Task input below:
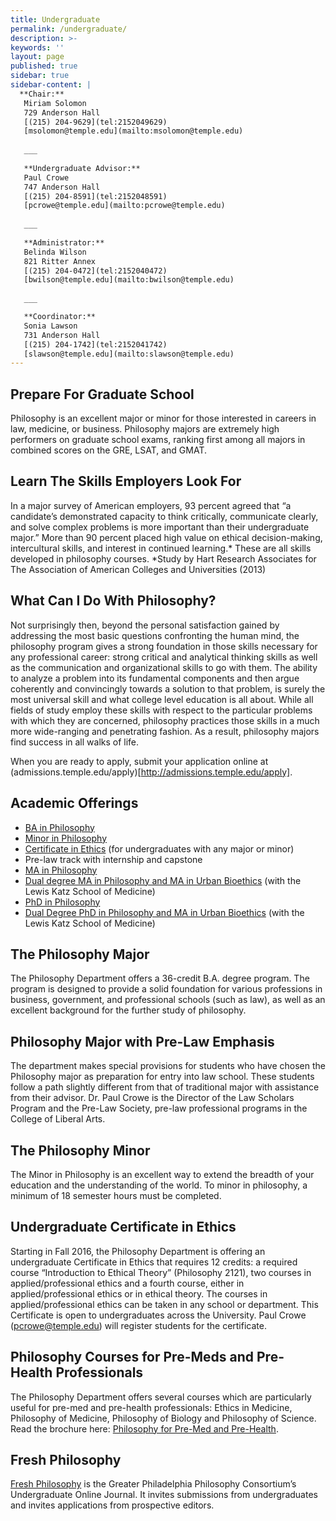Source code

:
 ```yaml
---
title: Undergraduate
permalink: /undergraduate/
description: >-
keywords: ''
layout: page
published: true
sidebar: true
sidebar-content: |
  **Chair:**  
   Miriam Solomon  
   729 Anderson Hall  
   [(215) 204-9629](tel:2152049629)  
   [msolomon@temple.edu](mailto:msolomon@temple.edu)  
   
   ___
   
   **Undergraduate Advisor:**  
   Paul Crowe  
   747 Anderson Hall  
   [(215) 204-8591](tel:2152048591)  
   [pcrowe@temple.edu](mailto:pcrowe@temple.edu)  
   
   ___
   
   **Administrator:**  
   Belinda Wilson  
   821 Ritter Annex   
   [(215) 204-0472](tel:2152040472)  
   [bwilson@temple.edu](mailto:bwilson@temple.edu)  
   
   ___

   **Coordinator:**  
   Sonia Lawson  
   731 Anderson Hall    
   [(215) 204-1742](tel:2152041742)   
   [slawson@temple.edu](mailto:slawson@temple.edu)
---
```

## Prepare For Graduate School

Philosophy is an excellent major or minor for those interested in careers in law, medicine, or
business. Philosophy majors are extremely high performers on graduate school exams, ranking first
among all majors in combined scores on the GRE, LSAT, and GMAT.

## Learn The Skills Employers Look For

In a major survey of American employers, 93 percent agreed that “a candidate’s demonstrated
capacity to think critically, communicate clearly, and solve complex problems is more important
than their undergraduate major.” More than 90 percent placed high value on ethical decision-making,
intercultural skills, and interest in continued learning.* These are all skills developed in
philosophy courses. *Study by Hart Research Associates for The Association of American Colleges
and Universities (2013)

## What Can I Do With Philosophy?

Not surprisingly then, beyond the personal satisfaction gained by addressing the most basic questions confronting the human mind, the philosophy program gives a strong foundation in those skills necessary for any professional career: strong critical and analytical thinking skills as well as the communication and organizational skills to go with them. The ability to analyze a problem into its fundamental components and then argue coherently and convincingly towards a solution to that problem, is surely the most universal skill and what college level education is all about. While all fields of study employ these skills with respect to the particular problems with which they are concerned, philosophy practices those skills in a much more wide-ranging and penetrating fashion.  As a result, philosophy majors find success in all walks of life.

When you are ready to apply, submit your application online at (admissions.temple.edu/apply)[http://admissions.temple.edu/apply].

## Academic Offerings

- [BA in Philosophy](http://bulletin.temple.edu/undergraduate/liberal-arts/philosophy/ba-philosophy/)
- [Minor in Philosophy](http://bulletin.temple.edu/undergraduate/liberal-arts/philosophy/minor-philosophy/)
- [Certificate in Ethics](http://bulletin.temple.edu/undergraduate/liberal-arts/philosophy/certificate-ethics/) (for undergraduates with any major or minor)
- Pre-law track with internship and capstone
- [MA in Philosophy](http://bulletin.temple.edu/graduate/scd/cla/philosophy-ma/)
- [Dual degree MA in Philosophy and MA in Urban Bioethics](http://bulletin.temple.edu/graduate/scd/medicine/urban-bioethics-ma/) (with the Lewis Katz School of Medicine)
- [PhD in Philosophy](http://bulletin.temple.edu/graduate/scd/cla/philosophy-phd/)
- [Dual Degree PhD in Philosophy and MA in Urban Bioethics](http://bulletin.temple.edu/graduate/scd/medicine/urban-bioethics-ma/) (with the Lewis Katz School of Medicine)

## The Philosophy Major

The Philosophy Department offers a 36-credit B.A. degree program.  The program is designed to provide a solid foundation for various professions in business, government, and professional schools (such as law), as well as an excellent background for the further study of philosophy.

## Philosophy Major with Pre-Law Emphasis

The department makes special provisions for students who have chosen the Philosophy major as preparation for entry into law school. These students follow a path slightly different from that of traditional major with assistance from their advisor. Dr. Paul Crowe is the Director of the Law Scholars Program and the Pre-Law Society, pre-law professional programs in the College of Liberal Arts.

## The Philosophy Minor

The Minor in Philosophy is an excellent way to extend the breadth of your education and the understanding of the world. To minor in philosophy, a minimum of 18 semester hours must be completed.

## Undergraduate Certificate in Ethics

Starting in Fall 2016, the Philosophy Department is offering an undergraduate Certificate in Ethics that requires 12 credits: a required course “Introduction to Ethical Theory” (Philosophy 2121), two courses in applied/professional ethics and a fourth course, either in applied/professional ethics or in ethical theory.  The courses in applied/professional ethics can be taken in any school or department.  This Certificate is open to undergraduates across the University. Paul Crowe (pcrowe@temple.edu) will register students for the certificate.

## Philosophy Courses for Pre-Meds and Pre-Health Professionals

The Philosophy Department offers several courses which are particularly useful for pre-med and pre-health professionals: Ethics in Medicine, Philosophy of Medicine, Philosophy of Biology and Philosophy of Science.  Read the brochure here: [Philosophy for Pre-Med and Pre-Health](http://www.cla.temple.edu/philosophy/files/2015/04/Philosophy-for-Pre-Med-and-Pre-Health.docx).

## Fresh Philosophy

[Fresh Philosophy](http://freshphilosophy.com/) is the Greater Philadelphia Philosophy Consortium’s Undergraduate Online Journal.  It invites submissions from undergraduates and invites applications from prospective editors.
End of Task input.
* Assigned task *
With the pictures removed, please retype each record exactly.

* Expected answer *
Source code

:
 ```yaml
---
title: Undergraduate
permalink: /undergraduate/
description: >-
keywords: ''
layout: page
published: true
sidebar: true
sidebar-content: |
  **Chair:**  
   Miriam Solomon  
   729 Anderson Hall  
   [(215) 204-9629](tel:2152049629)  
   [msolomon@temple.edu](mailto:msolomon@temple.edu)  
   
   ___
   
   **Undergraduate Advisor:**  
   Paul Crowe  
   747 Anderson Hall  
   [(215) 204-8591](tel:2152048591)  
   [pcrowe@temple.edu](mailto:pcrowe@temple.edu)  
   
   ___
   
   **Administrator:**  
   Belinda Wilson  
   821 Ritter Annex   
   [(215) 204-0472](tel:2152040472)  
   [bwilson@temple.edu](mailto:bwilson@temple.edu)  
   
   ___

   **Coordinator:**  
   Sonia Lawson  
   731 Anderson Hall    
   [(215) 204-1742](tel:2152041742)   
   [slawson@temple.edu](mailto:slawson@temple.edu)
---
```

## Prepare For Graduate School

Philosophy is an excellent major or minor for those interested in careers in law, medicine, or
business. Philosophy majors are extremely high performers on graduate school exams, ranking first
among all majors in combined scores on the GRE, LSAT, and GMAT.

## Learn The Skills Employers Look For

In a major survey of American employers, 93 percent agreed that “a candidate’s demonstrated
capacity to think critically, communicate clearly, and solve complex problems is more important
than their undergraduate major.” More than 90 percent placed high value on ethical decision-making,
intercultural skills, and interest in continued learning.* These are all skills developed in
philosophy courses. *Study by Hart Research Associates for The Association of American Colleges
and Universities (2013)

## What Can I Do With Philosophy?

Not surprisingly then, beyond the personal satisfaction gained by addressing the most basic questions confronting the human mind, the philosophy program gives a strong foundation in those skills necessary for any professional career: strong critical and analytical thinking skills as well as the communication and organizational skills to go with them. The ability to analyze a problem into its fundamental components and then argue coherently and convincingly towards a solution to that problem, is surely the most universal skill and what college level education is all about. While all fields of study employ these skills with respect to the particular problems with which they are concerned, philosophy practices those skills in a much more wide-ranging and penetrating fashion.  As a result, philosophy majors find success in all walks of life.

When you are ready to apply, submit your application online at (admissions.temple.edu/apply)[http://admissions.temple.edu/apply].

## Academic Offerings

- [BA in Philosophy](http://bulletin.temple.edu/undergraduate/liberal-arts/philosophy/ba-philosophy/)
- [Minor in Philosophy](http://bulletin.temple.edu/undergraduate/liberal-arts/philosophy/minor-philosophy/)
- [Certificate in Ethics](http://bulletin.temple.edu/undergraduate/liberal-arts/philosophy/certificate-ethics/) (for undergraduates with any major or minor)
- Pre-law track with internship and capstone
- [MA in Philosophy](http://bulletin.temple.edu/graduate/scd/cla/philosophy-ma/)
- [Dual degree MA in Philosophy and MA in Urban Bioethics](http://bulletin.temple.edu/graduate/scd/medicine/urban-bioethics-ma/) (with the Lewis Katz School of Medicine)
- [PhD in Philosophy](http://bulletin.temple.edu/graduate/scd/cla/philosophy-phd/)
- [Dual Degree PhD in Philosophy and MA in Urban Bioethics](http://bulletin.temple.edu/graduate/scd/medicine/urban-bioethics-ma/) (with the Lewis Katz School of Medicine)

## The Philosophy Major

The Philosophy Department offers a 36-credit B.A. degree program.  The program is designed to provide a solid foundation for various professions in business, government, and professional schools (such as law), as well as an excellent background for the further study of philosophy.

## Philosophy Major with Pre-Law Emphasis

The department makes special provisions for students who have chosen the Philosophy major as preparation for entry into law school. These students follow a path slightly different from that of traditional major with assistance from their advisor. Dr. Paul Crowe is the Director of the Law Scholars Program and the Pre-Law Society, pre-law professional programs in the College of Liberal Arts.

## The Philosophy Minor

The Minor in Philosophy is an excellent way to extend the breadth of your education and the understanding of the world. To minor in philosophy, a minimum of 18 semester hours must be completed.

## Undergraduate Certificate in Ethics

Starting in Fall 2016, the Philosophy Department is offering an undergraduate Certificate in Ethics that requires 12 credits: a required course “Introduction to Ethical Theory” (Philosophy 2121), two courses in applied/professional ethics and a fourth course, either in applied/professional ethics or in ethical theory.  The courses in applied/professional ethics can be taken in any school or department.  This Certificate is open to undergraduates across the University. Paul Crowe (pcrowe@temple.edu) will register students for the certificate.

## Philosophy Courses for Pre-Meds and Pre-Health Professionals

The Philosophy Department offers several courses which are particularly useful for pre-med and pre-health professionals: Ethics in Medicine, Philosophy of Medicine, Philosophy of Biology and Philosophy of Science.  Read the brochure here: [Philosophy for Pre-Med and Pre-Health](http://www.cla.temple.edu/philosophy/files/2015/04/Philosophy-for-Pre-Med-and-Pre-Health.docx).

## Fresh Philosophy

[Fresh Philosophy](http://freshphilosophy.com/) is the Greater Philadelphia Philosophy Consortium’s Undergraduate Online Journal.  It invites submissions from undergraduates and invites applications from prospective editors.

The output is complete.